Print each record below word for word.

(Saved data entries)
====
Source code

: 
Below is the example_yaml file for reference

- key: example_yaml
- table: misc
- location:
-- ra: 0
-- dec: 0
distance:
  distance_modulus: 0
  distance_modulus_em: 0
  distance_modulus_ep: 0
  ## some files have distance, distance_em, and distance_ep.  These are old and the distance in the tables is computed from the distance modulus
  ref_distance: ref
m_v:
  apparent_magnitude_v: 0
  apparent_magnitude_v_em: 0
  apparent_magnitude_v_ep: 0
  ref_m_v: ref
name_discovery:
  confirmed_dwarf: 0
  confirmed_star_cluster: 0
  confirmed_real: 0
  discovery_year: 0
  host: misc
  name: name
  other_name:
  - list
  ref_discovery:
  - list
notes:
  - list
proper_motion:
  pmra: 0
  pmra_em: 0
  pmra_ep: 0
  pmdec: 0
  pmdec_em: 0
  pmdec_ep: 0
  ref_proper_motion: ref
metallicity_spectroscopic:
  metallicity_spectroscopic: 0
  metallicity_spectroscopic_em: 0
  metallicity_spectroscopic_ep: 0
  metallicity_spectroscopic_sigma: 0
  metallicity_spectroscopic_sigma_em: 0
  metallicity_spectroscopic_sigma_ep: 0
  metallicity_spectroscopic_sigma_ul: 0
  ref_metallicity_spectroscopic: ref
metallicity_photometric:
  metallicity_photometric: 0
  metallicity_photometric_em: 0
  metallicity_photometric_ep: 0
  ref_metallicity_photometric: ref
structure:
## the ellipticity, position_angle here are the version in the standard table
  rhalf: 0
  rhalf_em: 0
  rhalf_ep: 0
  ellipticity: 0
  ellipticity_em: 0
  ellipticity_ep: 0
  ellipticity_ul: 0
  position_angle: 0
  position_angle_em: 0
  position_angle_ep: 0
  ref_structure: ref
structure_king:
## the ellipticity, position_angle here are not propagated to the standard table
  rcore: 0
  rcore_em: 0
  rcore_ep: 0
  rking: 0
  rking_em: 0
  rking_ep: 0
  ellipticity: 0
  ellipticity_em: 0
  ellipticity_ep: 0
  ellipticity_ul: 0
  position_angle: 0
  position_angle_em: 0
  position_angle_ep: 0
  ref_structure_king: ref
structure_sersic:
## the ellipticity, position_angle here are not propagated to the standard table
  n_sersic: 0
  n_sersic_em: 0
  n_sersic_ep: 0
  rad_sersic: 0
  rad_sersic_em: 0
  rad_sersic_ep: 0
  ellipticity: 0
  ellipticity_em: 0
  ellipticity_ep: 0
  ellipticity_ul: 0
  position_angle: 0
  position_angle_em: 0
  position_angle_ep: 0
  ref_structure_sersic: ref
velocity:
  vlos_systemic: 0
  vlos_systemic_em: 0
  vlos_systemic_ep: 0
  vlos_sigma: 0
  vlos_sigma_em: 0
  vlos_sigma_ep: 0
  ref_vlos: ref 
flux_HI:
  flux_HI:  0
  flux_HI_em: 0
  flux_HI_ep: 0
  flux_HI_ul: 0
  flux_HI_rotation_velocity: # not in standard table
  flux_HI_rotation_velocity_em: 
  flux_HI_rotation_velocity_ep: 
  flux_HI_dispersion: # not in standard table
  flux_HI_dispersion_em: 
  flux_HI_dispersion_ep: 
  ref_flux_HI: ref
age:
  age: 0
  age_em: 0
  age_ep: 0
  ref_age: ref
====
» **Result for this task**
Source code

: 
Below is the example_yaml file for reference

- key: example_yaml
- table: misc
- location:
-- ra: 0
-- dec: 0
distance:
  distance_modulus: 0
  distance_modulus_em: 0
  distance_modulus_ep: 0
  ## some files have distance, distance_em, and distance_ep.  These are old and the distance in the tables is computed from the distance modulus
  ref_distance: ref
m_v:
  apparent_magnitude_v: 0
  apparent_magnitude_v_em: 0
  apparent_magnitude_v_ep: 0
  ref_m_v: ref
name_discovery:
  confirmed_dwarf: 0
  confirmed_star_cluster: 0
  confirmed_real: 0
  discovery_year: 0
  host: misc
  name: name
  other_name:
  - list
  ref_discovery:
  - list
notes:
  - list
proper_motion:
  pmra: 0
  pmra_em: 0
  pmra_ep: 0
  pmdec: 0
  pmdec_em: 0
  pmdec_ep: 0
  ref_proper_motion: ref
metallicity_spectroscopic:
  metallicity_spectroscopic: 0
  metallicity_spectroscopic_em: 0
  metallicity_spectroscopic_ep: 0
  metallicity_spectroscopic_sigma: 0
  metallicity_spectroscopic_sigma_em: 0
  metallicity_spectroscopic_sigma_ep: 0
  metallicity_spectroscopic_sigma_ul: 0
  ref_metallicity_spectroscopic: ref
metallicity_photometric:
  metallicity_photometric: 0
  metallicity_photometric_em: 0
  metallicity_photometric_ep: 0
  ref_metallicity_photometric: ref
structure:
## the ellipticity, position_angle here are the version in the standard table
  rhalf: 0
  rhalf_em: 0
  rhalf_ep: 0
  ellipticity: 0
  ellipticity_em: 0
  ellipticity_ep: 0
  ellipticity_ul: 0
  position_angle: 0
  position_angle_em: 0
  position_angle_ep: 0
  ref_structure: ref
structure_king:
## the ellipticity, position_angle here are not propagated to the standard table
  rcore: 0
  rcore_em: 0
  rcore_ep: 0
  rking: 0
  rking_em: 0
  rking_ep: 0
  ellipticity: 0
  ellipticity_em: 0
  ellipticity_ep: 0
  ellipticity_ul: 0
  position_angle: 0
  position_angle_em: 0
  position_angle_ep: 0
  ref_structure_king: ref
structure_sersic:
## the ellipticity, position_angle here are not propagated to the standard table
  n_sersic: 0
  n_sersic_em: 0
  n_sersic_ep: 0
  rad_sersic: 0
  rad_sersic_em: 0
  rad_sersic_ep: 0
  ellipticity: 0
  ellipticity_em: 0
  ellipticity_ep: 0
  ellipticity_ul: 0
  position_angle: 0
  position_angle_em: 0
  position_angle_ep: 0
  ref_structure_sersic: ref
velocity:
  vlos_systemic: 0
  vlos_systemic_em: 0
  vlos_systemic_ep: 0
  vlos_sigma: 0
  vlos_sigma_em: 0
  vlos_sigma_ep: 0
  ref_vlos: ref 
flux_HI:
  flux_HI:  0
  flux_HI_em: 0
  flux_HI_ep: 0
  flux_HI_ul: 0
  flux_HI_rotation_velocity: # not in standard table
  flux_HI_rotation_velocity_em: 
  flux_HI_rotation_velocity_ep: 
  flux_HI_dispersion: # not in standard table
  flux_HI_dispersion_em: 
  flux_HI_dispersion_ep: 
  ref_flux_HI: ref
age:
  age: 0
  age_em: 0
  age_ep: 0
  ref_age: ref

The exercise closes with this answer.